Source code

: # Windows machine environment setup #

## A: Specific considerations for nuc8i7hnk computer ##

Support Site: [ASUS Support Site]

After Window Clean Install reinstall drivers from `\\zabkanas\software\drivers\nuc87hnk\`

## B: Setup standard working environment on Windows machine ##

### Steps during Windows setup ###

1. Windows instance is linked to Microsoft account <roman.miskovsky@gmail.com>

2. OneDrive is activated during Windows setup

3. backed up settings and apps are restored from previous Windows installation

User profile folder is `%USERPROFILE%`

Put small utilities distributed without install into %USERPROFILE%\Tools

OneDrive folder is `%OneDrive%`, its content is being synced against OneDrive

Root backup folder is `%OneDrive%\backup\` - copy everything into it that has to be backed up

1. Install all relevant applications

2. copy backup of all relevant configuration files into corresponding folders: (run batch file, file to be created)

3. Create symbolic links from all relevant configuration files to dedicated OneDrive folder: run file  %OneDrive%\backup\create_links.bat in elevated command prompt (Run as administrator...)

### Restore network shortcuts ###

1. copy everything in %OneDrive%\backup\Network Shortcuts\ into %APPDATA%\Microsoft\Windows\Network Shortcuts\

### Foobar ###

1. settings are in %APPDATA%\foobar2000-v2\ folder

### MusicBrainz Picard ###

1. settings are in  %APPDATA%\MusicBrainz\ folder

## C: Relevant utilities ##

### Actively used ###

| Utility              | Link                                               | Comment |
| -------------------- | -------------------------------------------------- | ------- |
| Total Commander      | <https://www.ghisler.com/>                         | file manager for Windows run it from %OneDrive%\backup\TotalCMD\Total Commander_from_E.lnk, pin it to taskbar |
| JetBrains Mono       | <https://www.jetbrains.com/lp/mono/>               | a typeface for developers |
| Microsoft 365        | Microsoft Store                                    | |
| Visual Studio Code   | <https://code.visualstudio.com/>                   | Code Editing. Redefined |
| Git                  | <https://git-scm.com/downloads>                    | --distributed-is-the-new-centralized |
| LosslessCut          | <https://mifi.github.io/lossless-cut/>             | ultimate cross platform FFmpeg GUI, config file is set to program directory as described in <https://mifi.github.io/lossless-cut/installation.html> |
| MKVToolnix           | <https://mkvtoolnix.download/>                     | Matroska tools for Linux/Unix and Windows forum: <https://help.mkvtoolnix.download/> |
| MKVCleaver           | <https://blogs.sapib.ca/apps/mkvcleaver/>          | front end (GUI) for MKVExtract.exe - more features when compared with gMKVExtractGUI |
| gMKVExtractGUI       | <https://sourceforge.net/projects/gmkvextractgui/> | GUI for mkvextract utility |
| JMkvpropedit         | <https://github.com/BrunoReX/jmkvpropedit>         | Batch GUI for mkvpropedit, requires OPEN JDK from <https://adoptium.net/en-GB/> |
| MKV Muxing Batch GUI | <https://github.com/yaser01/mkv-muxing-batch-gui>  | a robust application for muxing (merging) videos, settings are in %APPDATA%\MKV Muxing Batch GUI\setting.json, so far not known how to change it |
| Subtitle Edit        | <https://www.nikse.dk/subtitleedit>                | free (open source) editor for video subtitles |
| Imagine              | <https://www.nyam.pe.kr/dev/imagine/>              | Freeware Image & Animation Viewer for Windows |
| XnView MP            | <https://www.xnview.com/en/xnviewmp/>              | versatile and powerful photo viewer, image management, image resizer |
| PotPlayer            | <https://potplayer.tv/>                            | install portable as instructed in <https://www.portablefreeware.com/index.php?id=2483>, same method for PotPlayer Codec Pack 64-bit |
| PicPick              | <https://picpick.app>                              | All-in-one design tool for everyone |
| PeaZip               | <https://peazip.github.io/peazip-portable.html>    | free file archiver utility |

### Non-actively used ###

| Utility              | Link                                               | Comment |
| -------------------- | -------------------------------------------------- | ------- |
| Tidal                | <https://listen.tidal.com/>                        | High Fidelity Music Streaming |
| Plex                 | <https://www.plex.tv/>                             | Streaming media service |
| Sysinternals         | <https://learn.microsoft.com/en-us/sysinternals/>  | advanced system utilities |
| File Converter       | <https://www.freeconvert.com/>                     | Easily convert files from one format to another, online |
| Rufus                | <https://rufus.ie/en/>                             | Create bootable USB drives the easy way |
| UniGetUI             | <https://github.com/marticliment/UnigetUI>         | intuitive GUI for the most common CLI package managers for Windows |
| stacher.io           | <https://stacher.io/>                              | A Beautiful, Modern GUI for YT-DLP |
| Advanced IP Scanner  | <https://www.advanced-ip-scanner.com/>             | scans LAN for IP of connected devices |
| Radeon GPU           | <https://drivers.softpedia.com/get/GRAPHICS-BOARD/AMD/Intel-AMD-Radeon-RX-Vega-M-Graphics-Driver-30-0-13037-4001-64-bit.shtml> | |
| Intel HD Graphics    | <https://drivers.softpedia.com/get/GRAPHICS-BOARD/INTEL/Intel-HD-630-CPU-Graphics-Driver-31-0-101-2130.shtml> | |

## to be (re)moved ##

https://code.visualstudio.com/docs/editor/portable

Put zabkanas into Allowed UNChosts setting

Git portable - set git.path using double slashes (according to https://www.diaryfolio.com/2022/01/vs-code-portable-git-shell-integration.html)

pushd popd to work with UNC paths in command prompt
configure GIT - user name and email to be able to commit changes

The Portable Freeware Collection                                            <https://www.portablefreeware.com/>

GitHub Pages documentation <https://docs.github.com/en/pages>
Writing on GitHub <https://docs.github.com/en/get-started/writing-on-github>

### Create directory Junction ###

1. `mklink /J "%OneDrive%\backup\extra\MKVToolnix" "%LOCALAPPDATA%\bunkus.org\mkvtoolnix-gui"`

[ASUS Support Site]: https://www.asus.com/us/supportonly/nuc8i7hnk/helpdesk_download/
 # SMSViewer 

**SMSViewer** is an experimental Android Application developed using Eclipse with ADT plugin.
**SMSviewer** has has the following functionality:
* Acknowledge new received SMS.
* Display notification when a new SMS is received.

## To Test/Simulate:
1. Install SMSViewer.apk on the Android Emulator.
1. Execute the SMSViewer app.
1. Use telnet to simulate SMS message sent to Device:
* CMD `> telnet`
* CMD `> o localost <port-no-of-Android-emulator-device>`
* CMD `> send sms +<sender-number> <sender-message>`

WHAT IS EXPECTED ▸ Repeat, word for word, every line above.

SOLUTION TO THE PROBLEM ▸
Source code

: # Windows machine environment setup #

## A: Specific considerations for nuc8i7hnk computer ##

Support Site: [ASUS Support Site]

After Window Clean Install reinstall drivers from `\\zabkanas\software\drivers\nuc87hnk\`

## B: Setup standard working environment on Windows machine ##

### Steps during Windows setup ###

1. Windows instance is linked to Microsoft account <roman.miskovsky@gmail.com>

2. OneDrive is activated during Windows setup

3. backed up settings and apps are restored from previous Windows installation

User profile folder is `%USERPROFILE%`

Put small utilities distributed without install into %USERPROFILE%\Tools

OneDrive folder is `%OneDrive%`, its content is being synced against OneDrive

Root backup folder is `%OneDrive%\backup\` - copy everything into it that has to be backed up

1. Install all relevant applications

2. copy backup of all relevant configuration files into corresponding folders: (run batch file, file to be created)

3. Create symbolic links from all relevant configuration files to dedicated OneDrive folder: run file  %OneDrive%\backup\create_links.bat in elevated command prompt (Run as administrator...)

### Restore network shortcuts ###

1. copy everything in %OneDrive%\backup\Network Shortcuts\ into %APPDATA%\Microsoft\Windows\Network Shortcuts\

### Foobar ###

1. settings are in %APPDATA%\foobar2000-v2\ folder

### MusicBrainz Picard ###

1. settings are in  %APPDATA%\MusicBrainz\ folder

## C: Relevant utilities ##

### Actively used ###

| Utility              | Link                                               | Comment |
| -------------------- | -------------------------------------------------- | ------- |
| Total Commander      | <https://www.ghisler.com/>                         | file manager for Windows run it from %OneDrive%\backup\TotalCMD\Total Commander_from_E.lnk, pin it to taskbar |
| JetBrains Mono       | <https://www.jetbrains.com/lp/mono/>               | a typeface for developers |
| Microsoft 365        | Microsoft Store                                    | |
| Visual Studio Code   | <https://code.visualstudio.com/>                   | Code Editing. Redefined |
| Git                  | <https://git-scm.com/downloads>                    | --distributed-is-the-new-centralized |
| LosslessCut          | <https://mifi.github.io/lossless-cut/>             | ultimate cross platform FFmpeg GUI, config file is set to program directory as described in <https://mifi.github.io/lossless-cut/installation.html> |
| MKVToolnix           | <https://mkvtoolnix.download/>                     | Matroska tools for Linux/Unix and Windows forum: <https://help.mkvtoolnix.download/> |
| MKVCleaver           | <https://blogs.sapib.ca/apps/mkvcleaver/>          | front end (GUI) for MKVExtract.exe - more features when compared with gMKVExtractGUI |
| gMKVExtractGUI       | <https://sourceforge.net/projects/gmkvextractgui/> | GUI for mkvextract utility |
| JMkvpropedit         | <https://github.com/BrunoReX/jmkvpropedit>         | Batch GUI for mkvpropedit, requires OPEN JDK from <https://adoptium.net/en-GB/> |
| MKV Muxing Batch GUI | <https://github.com/yaser01/mkv-muxing-batch-gui>  | a robust application for muxing (merging) videos, settings are in %APPDATA%\MKV Muxing Batch GUI\setting.json, so far not known how to change it |
| Subtitle Edit        | <https://www.nikse.dk/subtitleedit>                | free (open source) editor for video subtitles |
| Imagine              | <https://www.nyam.pe.kr/dev/imagine/>              | Freeware Image & Animation Viewer for Windows |
| XnView MP            | <https://www.xnview.com/en/xnviewmp/>              | versatile and powerful photo viewer, image management, image resizer |
| PotPlayer            | <https://potplayer.tv/>                            | install portable as instructed in <https://www.portablefreeware.com/index.php?id=2483>, same method for PotPlayer Codec Pack 64-bit |
| PicPick              | <https://picpick.app>                              | All-in-one design tool for everyone |
| PeaZip               | <https://peazip.github.io/peazip-portable.html>    | free file archiver utility |

### Non-actively used ###

| Utility              | Link                                               | Comment |
| -------------------- | -------------------------------------------------- | ------- |
| Tidal                | <https://listen.tidal.com/>                        | High Fidelity Music Streaming |
| Plex                 | <https://www.plex.tv/>                             | Streaming media service |
| Sysinternals         | <https://learn.microsoft.com/en-us/sysinternals/>  | advanced system utilities |
| File Converter       | <https://www.freeconvert.com/>                     | Easily convert files from one format to another, online |
| Rufus                | <https://rufus.ie/en/>                             | Create bootable USB drives the easy way |
| UniGetUI             | <https://github.com/marticliment/UnigetUI>         | intuitive GUI for the most common CLI package managers for Windows |
| stacher.io           | <https://stacher.io/>                              | A Beautiful, Modern GUI for YT-DLP |
| Advanced IP Scanner  | <https://www.advanced-ip-scanner.com/>             | scans LAN for IP of connected devices |
| Radeon GPU           | <https://drivers.softpedia.com/get/GRAPHICS-BOARD/AMD/Intel-AMD-Radeon-RX-Vega-M-Graphics-Driver-30-0-13037-4001-64-bit.shtml> | |
| Intel HD Graphics    | <https://drivers.softpedia.com/get/GRAPHICS-BOARD/INTEL/Intel-HD-630-CPU-Graphics-Driver-31-0-101-2130.shtml> | |

## to be (re)moved ##

https://code.visualstudio.com/docs/editor/portable

Put zabkanas into Allowed UNChosts setting

Git portable - set git.path using double slashes (according to https://www.diaryfolio.com/2022/01/vs-code-portable-git-shell-integration.html)

pushd popd to work with UNC paths in command prompt
configure GIT - user name and email to be able to commit changes

The Portable Freeware Collection                                            <https://www.portablefreeware.com/>

GitHub Pages documentation <https://docs.github.com/en/pages>
Writing on GitHub <https://docs.github.com/en/get-started/writing-on-github>

### Create directory Junction ###

1. `mklink /J "%OneDrive%\backup\extra\MKVToolnix" "%LOCALAPPDATA%\bunkus.org\mkvtoolnix-gui"`

[ASUS Support Site]: https://www.asus.com/us/supportonly/nuc8i7hnk/helpdesk_download/
 # SMSViewer 

**SMSViewer** is an experimental Android Application developed using Eclipse with ADT plugin.
**SMSviewer** has has the following functionality:
* Acknowledge new received SMS.
* Display notification when a new SMS is received.

## To Test/Simulate:
1. Install SMSViewer.apk on the Android Emulator.
1. Execute the SMSViewer app.
1. Use telnet to simulate SMS message sent to Device:
* CMD `> telnet`
* CMD `> o localost <port-no-of-Android-emulator-device>`
* CMD `> send sms +<sender-number> <sender-message>`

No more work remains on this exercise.